Source texts of formatted documents:

==*==

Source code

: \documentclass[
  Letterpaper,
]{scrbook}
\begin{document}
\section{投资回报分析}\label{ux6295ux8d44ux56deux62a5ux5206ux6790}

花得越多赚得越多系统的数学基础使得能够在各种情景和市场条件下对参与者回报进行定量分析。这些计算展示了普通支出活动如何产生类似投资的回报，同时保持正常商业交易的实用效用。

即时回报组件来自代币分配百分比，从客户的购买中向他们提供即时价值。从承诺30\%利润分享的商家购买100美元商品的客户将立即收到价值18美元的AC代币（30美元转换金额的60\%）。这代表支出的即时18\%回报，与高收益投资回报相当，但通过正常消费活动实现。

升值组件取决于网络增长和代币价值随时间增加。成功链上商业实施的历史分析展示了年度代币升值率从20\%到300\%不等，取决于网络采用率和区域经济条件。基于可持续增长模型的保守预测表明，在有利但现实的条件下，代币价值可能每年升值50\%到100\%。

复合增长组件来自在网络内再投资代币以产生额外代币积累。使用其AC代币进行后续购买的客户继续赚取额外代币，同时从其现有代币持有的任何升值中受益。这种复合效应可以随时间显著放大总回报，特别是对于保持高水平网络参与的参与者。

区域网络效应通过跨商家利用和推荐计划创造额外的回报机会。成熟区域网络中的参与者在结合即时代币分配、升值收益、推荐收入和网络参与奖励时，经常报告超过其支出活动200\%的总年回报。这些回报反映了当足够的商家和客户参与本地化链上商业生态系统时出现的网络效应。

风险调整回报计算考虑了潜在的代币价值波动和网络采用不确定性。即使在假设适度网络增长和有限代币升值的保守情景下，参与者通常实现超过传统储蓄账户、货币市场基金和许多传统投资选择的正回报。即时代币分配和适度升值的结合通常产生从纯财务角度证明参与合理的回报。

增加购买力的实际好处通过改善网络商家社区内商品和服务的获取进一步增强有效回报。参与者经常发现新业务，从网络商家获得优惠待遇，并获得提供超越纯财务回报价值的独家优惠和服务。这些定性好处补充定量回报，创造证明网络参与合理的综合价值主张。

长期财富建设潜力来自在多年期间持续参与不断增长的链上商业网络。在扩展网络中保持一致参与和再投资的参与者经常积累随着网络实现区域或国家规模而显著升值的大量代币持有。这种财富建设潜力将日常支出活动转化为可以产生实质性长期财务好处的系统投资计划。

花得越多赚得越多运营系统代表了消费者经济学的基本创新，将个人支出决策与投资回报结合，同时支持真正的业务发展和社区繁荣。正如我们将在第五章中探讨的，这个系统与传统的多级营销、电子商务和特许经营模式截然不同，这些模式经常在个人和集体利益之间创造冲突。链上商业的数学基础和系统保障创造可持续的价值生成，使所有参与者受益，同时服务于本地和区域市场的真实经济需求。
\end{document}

==*==

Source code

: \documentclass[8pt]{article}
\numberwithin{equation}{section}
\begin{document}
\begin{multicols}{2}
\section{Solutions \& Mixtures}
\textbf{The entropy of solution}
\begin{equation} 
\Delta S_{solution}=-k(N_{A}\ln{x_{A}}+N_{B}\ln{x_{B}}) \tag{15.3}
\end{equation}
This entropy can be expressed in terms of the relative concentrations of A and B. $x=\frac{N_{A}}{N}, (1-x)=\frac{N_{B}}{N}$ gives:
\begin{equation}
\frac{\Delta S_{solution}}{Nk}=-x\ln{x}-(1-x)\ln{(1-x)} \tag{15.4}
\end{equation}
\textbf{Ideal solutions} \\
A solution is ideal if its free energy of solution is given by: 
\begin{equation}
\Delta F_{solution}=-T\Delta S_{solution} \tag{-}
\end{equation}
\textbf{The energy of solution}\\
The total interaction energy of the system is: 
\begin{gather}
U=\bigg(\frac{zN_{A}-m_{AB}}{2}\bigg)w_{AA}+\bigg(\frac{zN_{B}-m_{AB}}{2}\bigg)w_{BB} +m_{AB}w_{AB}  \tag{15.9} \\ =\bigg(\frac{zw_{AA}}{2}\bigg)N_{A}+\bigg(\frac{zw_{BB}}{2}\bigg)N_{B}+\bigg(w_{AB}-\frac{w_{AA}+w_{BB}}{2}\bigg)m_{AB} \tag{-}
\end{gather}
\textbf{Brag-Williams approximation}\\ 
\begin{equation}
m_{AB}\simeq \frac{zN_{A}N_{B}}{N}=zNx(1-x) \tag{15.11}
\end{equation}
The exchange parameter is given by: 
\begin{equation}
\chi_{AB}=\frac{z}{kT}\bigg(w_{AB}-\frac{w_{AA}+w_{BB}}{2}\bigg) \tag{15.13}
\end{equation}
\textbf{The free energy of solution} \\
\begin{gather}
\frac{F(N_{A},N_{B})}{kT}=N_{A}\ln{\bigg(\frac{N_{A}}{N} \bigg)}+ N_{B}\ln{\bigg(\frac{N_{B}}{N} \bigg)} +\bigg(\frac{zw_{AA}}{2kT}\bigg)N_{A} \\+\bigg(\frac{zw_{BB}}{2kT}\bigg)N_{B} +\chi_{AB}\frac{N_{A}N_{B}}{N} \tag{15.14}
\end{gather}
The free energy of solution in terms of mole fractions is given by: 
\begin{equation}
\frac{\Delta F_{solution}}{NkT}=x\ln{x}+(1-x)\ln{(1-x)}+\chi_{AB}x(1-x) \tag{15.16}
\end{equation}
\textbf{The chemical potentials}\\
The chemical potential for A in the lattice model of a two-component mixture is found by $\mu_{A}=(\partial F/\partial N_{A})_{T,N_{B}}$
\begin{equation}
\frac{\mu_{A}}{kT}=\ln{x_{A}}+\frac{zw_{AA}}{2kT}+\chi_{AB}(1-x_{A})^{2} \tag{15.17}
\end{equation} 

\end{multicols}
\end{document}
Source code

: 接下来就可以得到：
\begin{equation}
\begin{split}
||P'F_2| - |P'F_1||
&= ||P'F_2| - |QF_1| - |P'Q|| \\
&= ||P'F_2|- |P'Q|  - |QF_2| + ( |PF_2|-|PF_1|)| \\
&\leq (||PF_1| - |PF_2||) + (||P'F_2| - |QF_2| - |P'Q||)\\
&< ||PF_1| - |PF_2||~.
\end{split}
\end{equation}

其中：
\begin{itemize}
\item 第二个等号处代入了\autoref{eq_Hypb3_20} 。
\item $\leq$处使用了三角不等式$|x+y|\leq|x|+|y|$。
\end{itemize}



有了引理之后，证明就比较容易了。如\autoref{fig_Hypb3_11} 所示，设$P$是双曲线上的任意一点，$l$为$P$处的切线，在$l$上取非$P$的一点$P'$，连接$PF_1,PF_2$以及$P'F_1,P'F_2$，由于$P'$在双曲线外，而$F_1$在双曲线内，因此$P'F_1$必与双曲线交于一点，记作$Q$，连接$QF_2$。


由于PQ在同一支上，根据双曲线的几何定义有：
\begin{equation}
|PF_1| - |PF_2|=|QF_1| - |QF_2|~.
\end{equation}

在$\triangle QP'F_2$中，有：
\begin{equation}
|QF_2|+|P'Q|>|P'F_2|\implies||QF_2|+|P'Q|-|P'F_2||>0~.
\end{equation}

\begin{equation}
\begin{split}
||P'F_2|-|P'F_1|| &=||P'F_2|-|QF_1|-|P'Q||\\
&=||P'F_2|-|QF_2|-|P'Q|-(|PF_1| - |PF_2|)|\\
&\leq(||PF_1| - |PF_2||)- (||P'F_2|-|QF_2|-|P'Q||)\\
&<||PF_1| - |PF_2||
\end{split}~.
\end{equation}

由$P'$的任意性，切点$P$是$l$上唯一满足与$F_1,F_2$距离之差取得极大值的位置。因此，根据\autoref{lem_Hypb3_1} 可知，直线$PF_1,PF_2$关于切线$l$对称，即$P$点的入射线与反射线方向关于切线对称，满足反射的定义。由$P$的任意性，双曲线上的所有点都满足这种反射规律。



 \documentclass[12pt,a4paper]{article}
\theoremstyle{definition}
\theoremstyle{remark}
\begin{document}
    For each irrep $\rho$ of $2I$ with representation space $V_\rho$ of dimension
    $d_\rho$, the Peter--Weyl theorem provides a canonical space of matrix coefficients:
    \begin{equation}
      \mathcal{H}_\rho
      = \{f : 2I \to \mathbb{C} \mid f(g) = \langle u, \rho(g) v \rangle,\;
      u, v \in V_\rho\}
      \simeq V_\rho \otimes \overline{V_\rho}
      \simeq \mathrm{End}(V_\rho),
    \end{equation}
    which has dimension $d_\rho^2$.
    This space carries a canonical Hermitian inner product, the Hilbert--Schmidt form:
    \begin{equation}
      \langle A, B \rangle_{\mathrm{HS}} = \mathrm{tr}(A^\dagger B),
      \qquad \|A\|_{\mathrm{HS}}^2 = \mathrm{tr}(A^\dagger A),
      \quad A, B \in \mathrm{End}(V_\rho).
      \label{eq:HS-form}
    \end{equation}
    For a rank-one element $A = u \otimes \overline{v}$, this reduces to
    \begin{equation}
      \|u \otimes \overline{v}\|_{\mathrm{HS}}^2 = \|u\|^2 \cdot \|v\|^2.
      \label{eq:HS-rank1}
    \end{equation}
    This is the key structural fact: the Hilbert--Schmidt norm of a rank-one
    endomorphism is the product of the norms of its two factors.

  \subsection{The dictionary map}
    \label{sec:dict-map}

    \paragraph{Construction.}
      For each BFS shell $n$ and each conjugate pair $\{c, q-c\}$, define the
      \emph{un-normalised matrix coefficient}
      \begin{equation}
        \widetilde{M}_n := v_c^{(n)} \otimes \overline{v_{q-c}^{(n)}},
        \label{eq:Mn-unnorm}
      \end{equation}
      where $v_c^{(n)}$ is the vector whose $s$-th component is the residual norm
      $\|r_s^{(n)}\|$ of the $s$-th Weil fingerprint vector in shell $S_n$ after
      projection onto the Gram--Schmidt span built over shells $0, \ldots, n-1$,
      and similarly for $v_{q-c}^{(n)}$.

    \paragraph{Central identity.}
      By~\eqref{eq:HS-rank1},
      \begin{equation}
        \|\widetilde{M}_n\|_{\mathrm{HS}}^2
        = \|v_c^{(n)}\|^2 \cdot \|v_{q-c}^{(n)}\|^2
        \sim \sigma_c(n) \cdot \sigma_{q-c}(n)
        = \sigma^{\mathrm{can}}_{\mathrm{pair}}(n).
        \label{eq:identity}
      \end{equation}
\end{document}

==*==

=== What is required ===
In the records above, locate the lines holding the word "cdot". Copy each of them.

=== Task result ===
      \|u \otimes \overline{v}\|_{\mathrm{HS}}^2 = \|u\|^2 \cdot \|v\|^2.
        = \|v_c^{(n)}\|^2 \cdot \|v_{q-c}^{(n)}\|^2
        \sim \sigma_c(n) \cdot \sigma_{q-c}(n)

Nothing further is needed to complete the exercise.